Simone, sua mãe, nem terminou o comentário sobre consultar o orçamento ou ponderar se era mesmo o momento para isso porque Letícia logo apresentou os cálculos, o modelo que caberia em seu bolso e já sacou da mochila o valor necessário para pagá-lo.
O montante era parte do dinheiro que vinha juntando com a venda dos brigadeiros, roupas e objetos em seu bazar “Lojinha da Lelê”, inaugurado cinco anos antes.
A história da família Pinheiro ilustra um conceito fundamental na educação financeira de crianças e pré-adolescentes: não se recebe dinheiro de graça, mas mediante esforço e dedicação.

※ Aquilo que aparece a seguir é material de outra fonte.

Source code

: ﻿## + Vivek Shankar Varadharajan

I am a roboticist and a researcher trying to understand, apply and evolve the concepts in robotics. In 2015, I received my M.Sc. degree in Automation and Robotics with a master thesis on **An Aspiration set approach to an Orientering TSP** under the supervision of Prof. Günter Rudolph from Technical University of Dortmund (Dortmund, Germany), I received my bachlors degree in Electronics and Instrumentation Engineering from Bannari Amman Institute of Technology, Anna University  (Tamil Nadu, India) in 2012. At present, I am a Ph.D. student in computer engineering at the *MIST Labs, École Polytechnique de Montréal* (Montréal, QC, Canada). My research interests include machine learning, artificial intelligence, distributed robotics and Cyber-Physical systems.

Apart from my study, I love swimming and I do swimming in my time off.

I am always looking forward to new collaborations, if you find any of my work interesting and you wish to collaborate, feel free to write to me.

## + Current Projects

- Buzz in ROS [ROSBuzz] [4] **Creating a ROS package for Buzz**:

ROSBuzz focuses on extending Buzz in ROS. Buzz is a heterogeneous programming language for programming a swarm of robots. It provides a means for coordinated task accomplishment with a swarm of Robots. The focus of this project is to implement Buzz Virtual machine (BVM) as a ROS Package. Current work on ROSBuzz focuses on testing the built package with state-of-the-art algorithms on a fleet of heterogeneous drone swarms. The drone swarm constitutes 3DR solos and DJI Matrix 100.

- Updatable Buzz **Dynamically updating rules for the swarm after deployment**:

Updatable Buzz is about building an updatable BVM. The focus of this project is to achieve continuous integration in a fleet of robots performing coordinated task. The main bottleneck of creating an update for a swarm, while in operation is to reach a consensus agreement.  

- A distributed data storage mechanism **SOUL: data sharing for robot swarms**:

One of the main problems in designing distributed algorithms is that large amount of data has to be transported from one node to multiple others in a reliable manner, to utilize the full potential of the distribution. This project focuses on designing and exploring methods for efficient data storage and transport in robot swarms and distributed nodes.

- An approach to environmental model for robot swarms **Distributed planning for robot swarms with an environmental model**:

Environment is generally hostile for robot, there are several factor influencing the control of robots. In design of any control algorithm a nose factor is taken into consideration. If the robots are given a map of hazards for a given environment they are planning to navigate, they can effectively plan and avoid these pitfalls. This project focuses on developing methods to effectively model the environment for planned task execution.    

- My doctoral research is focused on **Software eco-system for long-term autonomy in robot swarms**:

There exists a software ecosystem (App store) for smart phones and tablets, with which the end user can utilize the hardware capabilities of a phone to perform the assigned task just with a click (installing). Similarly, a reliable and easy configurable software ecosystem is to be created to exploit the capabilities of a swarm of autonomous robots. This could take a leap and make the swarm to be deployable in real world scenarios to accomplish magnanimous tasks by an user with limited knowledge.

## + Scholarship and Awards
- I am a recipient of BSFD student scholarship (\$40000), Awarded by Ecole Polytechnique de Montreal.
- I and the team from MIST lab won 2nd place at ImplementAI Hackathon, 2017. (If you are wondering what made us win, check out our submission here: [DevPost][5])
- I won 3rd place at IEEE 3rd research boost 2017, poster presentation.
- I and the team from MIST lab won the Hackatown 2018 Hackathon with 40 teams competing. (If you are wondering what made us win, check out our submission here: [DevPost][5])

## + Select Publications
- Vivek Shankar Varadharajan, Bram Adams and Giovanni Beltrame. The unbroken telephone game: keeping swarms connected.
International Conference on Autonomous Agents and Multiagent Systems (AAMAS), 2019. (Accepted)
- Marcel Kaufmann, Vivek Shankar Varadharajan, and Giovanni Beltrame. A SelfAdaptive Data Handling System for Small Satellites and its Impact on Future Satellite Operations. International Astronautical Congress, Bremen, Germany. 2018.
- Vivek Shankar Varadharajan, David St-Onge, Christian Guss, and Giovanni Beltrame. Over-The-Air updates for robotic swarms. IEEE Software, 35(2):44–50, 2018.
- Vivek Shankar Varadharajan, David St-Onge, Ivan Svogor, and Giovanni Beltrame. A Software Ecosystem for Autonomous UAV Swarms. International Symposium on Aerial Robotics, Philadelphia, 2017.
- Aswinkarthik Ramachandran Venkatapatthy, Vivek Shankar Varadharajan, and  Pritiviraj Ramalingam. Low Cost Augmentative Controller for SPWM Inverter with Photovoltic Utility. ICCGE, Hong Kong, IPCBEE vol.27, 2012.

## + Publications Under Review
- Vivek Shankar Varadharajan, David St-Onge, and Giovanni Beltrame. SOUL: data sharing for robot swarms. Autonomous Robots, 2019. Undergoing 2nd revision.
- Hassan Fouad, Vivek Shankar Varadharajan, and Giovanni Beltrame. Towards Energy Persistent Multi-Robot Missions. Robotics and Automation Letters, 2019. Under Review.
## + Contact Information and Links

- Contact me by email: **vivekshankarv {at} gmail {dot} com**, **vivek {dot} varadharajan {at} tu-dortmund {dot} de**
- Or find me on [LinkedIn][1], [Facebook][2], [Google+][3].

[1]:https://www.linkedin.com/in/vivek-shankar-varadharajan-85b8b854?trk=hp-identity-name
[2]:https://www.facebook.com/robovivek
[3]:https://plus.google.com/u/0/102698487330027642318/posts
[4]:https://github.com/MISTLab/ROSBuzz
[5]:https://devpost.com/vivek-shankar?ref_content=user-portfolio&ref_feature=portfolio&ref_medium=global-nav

Como ressalta o guia digital Futuros Poupadores, publicado pela Abrapp em 2020, criar um bazar, vender doces ou artesanato, caminhar e cuidar de animais são exemplos de atividades empreendedoras que geram experiências de conquista. E são essas experiências que ajudam as crianças a compreender a importância de elas se empenharem para alcançar o que desejam.
“Não tive nem como negar o celular, pois ela já tinha os argumentos e o dinheiro. Apenas autorizei a compra”, comenta Simone, professora do Instituto Federal de Brasília (IFB).
Letícia conta que adquiriu o gosto por empreender aos seis anos, quando quis muito uma boneca, mas colocou na cabeça que conquistaria por si mesma o objeto de desejo. “Eu quis provar para as pessoas que por mais que eu fosse criança eu conseguiria conquistar sozinha as coisas que eu queria”.
Clientes no condomínio
Inicialmente ela fez o brigadeiro, “a única coisa que sabia fazer”. Para arrecadar mais rapidamente, ela montou a Lojinha da Lelê, uma espécie de brechó com roupas, calçados e artesanatos em uma feira do condomínio onde mora, no Jardim Botânico.
Vendeu poucas roupas “porque as dos outros tinham mais qualidade”, segundo conta, consciente. “Daí voltei para o brigadeiro, que todo mundo gostou”. Este ano, ela mudou o nome do empreendimento para Quitutes da Lelê.

O início da lojinha quando Letícia tinha seis anos: uma espécie de brechó com roupas, calçados e artesanatos em uma feira do condomínio onde mora, em Brasília
Simone salienta que a venda dos brigadeiros é “uma brincadeira ainda, ela faz quando está a fim”. Mas considera importante estimular porque, na prática, a filha consegue entender noções básicas das finanças, como custo, receita e lucro.
Letícia, inclusive, agrega valor aos seus docinhos. “Eles são diferenciados porque são artesanais e têm recheio de frutas orgânicas do meu quintal”, diz.
Consciência e atitude
As conversas sobre o equilíbrio das finanças sempre foram constantes na casa da família e vão além do uso do dinheiro. “Sempre achei importante a Letícia entender o valor das coisas, e que tudo tem um preço. Fazê-la entender sobre o equilíbrio entre quanto se recebe e quanto se gasta”.
A compra do celular é um exemplo. Letícia comprou o modelo que coube nas economias que tinha feito. A mochila nova só chega quando realmente é necessário trocar.
Letícia cresceu assistindo Simone e Tom, seu pai, criando alternativas econômicas e sustentáveis para a vida doméstica.
“Sempre fiz questão de trabalhar isso com a Leticia, para que as coisas não fossem tão descartáveis. Não se trata só de conversa. É uma questão de atitude. Somos assim em casa. Ela cresceu vendo essa atitude”, reforça a professora.